Milei desvaloriza peso, suspende obras públicas e corta subsídios na Argentina
InternacionaisO governo de Javier Milei anunciou um duro pacote de medidas econômicas para conter a crise e a inflação na Argentina. O novo presidente vai desvalorizar fortemente o peso, suspender todas as obras públicas, cortar subsídios de energia e transporte, reduzir repasses às províncias e liberar importações.
O dólar oficial, que vale cerca de 400 pesos no país vizinho hoje, dobrará e será fixado em 800 pesos. Com isso, todos os preços nas ruas devem subir. Para amortecer os efeitos dessas mudanças, os programas sociais serão ampliados: as mensalidades pagas por filho subirão 100%, e os cartões alimentação, 50%.

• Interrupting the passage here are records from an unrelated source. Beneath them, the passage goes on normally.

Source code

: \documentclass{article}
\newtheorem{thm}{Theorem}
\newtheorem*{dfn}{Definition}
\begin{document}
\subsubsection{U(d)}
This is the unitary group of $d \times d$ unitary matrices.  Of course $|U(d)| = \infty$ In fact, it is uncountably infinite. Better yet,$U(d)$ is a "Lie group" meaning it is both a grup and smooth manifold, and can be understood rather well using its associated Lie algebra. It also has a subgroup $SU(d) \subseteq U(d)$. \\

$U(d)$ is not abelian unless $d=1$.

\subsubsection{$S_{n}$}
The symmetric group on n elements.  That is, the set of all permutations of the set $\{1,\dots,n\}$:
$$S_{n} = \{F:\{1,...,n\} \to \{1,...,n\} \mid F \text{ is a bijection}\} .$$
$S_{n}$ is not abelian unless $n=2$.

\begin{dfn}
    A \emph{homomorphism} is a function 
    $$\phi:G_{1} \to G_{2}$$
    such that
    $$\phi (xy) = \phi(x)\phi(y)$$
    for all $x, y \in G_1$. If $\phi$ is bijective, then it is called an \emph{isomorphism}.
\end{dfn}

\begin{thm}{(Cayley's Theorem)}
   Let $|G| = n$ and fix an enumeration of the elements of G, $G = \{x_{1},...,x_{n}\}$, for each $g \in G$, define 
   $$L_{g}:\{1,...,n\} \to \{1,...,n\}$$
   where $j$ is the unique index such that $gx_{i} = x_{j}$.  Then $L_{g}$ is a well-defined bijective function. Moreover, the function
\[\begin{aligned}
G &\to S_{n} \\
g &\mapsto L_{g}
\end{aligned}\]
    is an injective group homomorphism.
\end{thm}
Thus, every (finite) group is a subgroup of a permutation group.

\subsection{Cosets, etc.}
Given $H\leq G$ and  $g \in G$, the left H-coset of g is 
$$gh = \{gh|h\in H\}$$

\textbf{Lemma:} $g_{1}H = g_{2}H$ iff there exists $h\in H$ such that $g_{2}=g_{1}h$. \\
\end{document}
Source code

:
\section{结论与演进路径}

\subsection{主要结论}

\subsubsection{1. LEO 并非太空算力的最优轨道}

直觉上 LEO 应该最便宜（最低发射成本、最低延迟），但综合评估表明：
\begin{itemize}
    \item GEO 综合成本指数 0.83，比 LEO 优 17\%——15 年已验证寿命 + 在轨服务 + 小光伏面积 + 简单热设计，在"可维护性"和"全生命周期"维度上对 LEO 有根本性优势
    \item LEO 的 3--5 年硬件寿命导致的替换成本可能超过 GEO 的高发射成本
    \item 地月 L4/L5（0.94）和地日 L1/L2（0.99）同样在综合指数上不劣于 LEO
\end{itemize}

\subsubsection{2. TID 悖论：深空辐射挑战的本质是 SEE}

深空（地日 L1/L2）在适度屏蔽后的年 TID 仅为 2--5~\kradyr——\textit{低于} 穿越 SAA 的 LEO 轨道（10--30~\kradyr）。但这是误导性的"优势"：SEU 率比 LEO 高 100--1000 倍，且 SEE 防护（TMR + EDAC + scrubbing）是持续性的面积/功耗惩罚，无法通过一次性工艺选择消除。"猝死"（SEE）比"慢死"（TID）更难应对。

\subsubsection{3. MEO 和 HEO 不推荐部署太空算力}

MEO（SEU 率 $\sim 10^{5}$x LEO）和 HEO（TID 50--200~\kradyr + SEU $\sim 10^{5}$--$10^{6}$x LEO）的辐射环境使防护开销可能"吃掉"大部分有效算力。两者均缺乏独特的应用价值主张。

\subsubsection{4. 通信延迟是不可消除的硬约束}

Uma lista de dez medidas foi anunciada numa mensagem gravada na noite desta terça (12) pelo novo ministro da Economia, Luis Caputo, que foi ministro das Finanças do ex-presidente Mauricio Macri (2015-2019). O vídeo foi exibido com duas horas de atraso porque Caputo teve que regravá-lo, segundo a imprensa argentina.
“Nós sempre focamos em solucionar as consequências, e não a raiz do problema”, justificou ele, argumentando que a causa da inflação crônica do país é, fundamentalmente, o que chamou de “vício no déficit fiscal”, ou seja, gastar sempre mais do que se arrecada.
“Agora o que viemos fazer é o oposto ao que foi feito sempre. Solucionar esse problema de raiz justamente para não ter que padecer mais dessas consequências, da inflação e da pobreza”, afirmou, após fazer uma longa explicação sobre o que é o déficit. Ele citou como exemplos os gastos de uma casa e até maçãs.
O anúncio era muito aguardado pelo mercado e pela população desde esta segunda (11). Sem saber quais seriam as primeiras medidas de Milei e portanto o que aconteceria com o dólar depois de sua posse, muitos argentinos aceleraram a estocagem de produtos duráveis nas últimas semanas, como é comum no país em épocas de incertezas.
Os preços em geral subiram 143% em 12 meses até outubro, mas espera-se um aumento ainda mais expressivo para novembro e dezembro, uma vez que, sem referência, as mercadorias e os serviços estão com valores muito voláteis e sendo constantemente remarcados nas ruas.
Acordos para limitar os preços feitos pelo ex-ministro Sergio Massa com empresários, que teoricamente durariam até o fim do mês, já não existem na prática. Bancos também adiaram ou aumentaram a cotação do dólar cobrada dos argentinos nas faturas dos cartões de crédito, já prevendo uma desvalorização pela nova gestão.
Mais cedo, o porta-voz do governo, Manuel Adorni, havia anunciado outros cortes: a propaganda oficial em meios de comunicação será suspensa por um ano, e os cargos públicos federais se reduzirão em 34%, uma vez que haverá uma diminuição de 18 para 9 ministérios, de 106 para 54 secretarias e de 182 para 140 subsecretarias.
Ele também comunicou o fim do home office para o funcionalismo e o início de uma revisão de todos os contratos do Estado. Adorni falou em acabar com o “emprego militante” e tratar protestos com o mantra “dentro da lei tudo, fora da lei nada”, gerando a reação de sindicatos, que já marcaram um grande ato para os dias 19 e 20.
O Banco Central, agora presidido pelo economista Santiago Bausili, convocou uma reunião com os bancos na manhã desta quarta (12) para explicar o pacote de medidas antes da abertura dos mercados. Tanto Caputo como Bausili são nomes ligados ao ex-presidente Mauricio Macri, que apoiou Milei no segundo turno e pretende ajudar na sua governabilidade.
HISTÓRICO DE CRISES
A Argentina passa por sua terceira grande crise econômica em 40 anos de democracia, completados no último domingo. A situação é causada por um déficit (gastos maiores que receitas) que já dura 13 anos, uma dívida pública que representa 88% do PIB, falta de dólares nos cofres públicos e impressão de moeda que fazem a inflação explodir.
O país vizinho foi o que mais tentou planos de estabilização malsucedidos na região nos últimos 50 anos —o Brasil vem segundo lugar. Foram sete fracassos (entre 1976 e 2018), quatro sucessos temporários que duraram um ano e meio, e um sucesso mais longo, em 1991, mas que teria um fim trágico na grande crise de 2001.
Durante a campanha eleitoral, Milei prometeu que quebraria esse ciclo transformando os dólares na moeda corrente do país e fechando o Banco Central. Mas, depois que foi eleito, ele baixou o tom sobre essas propostas e nomeou um ministro da Economia que é conhecidamente contra a dolarização.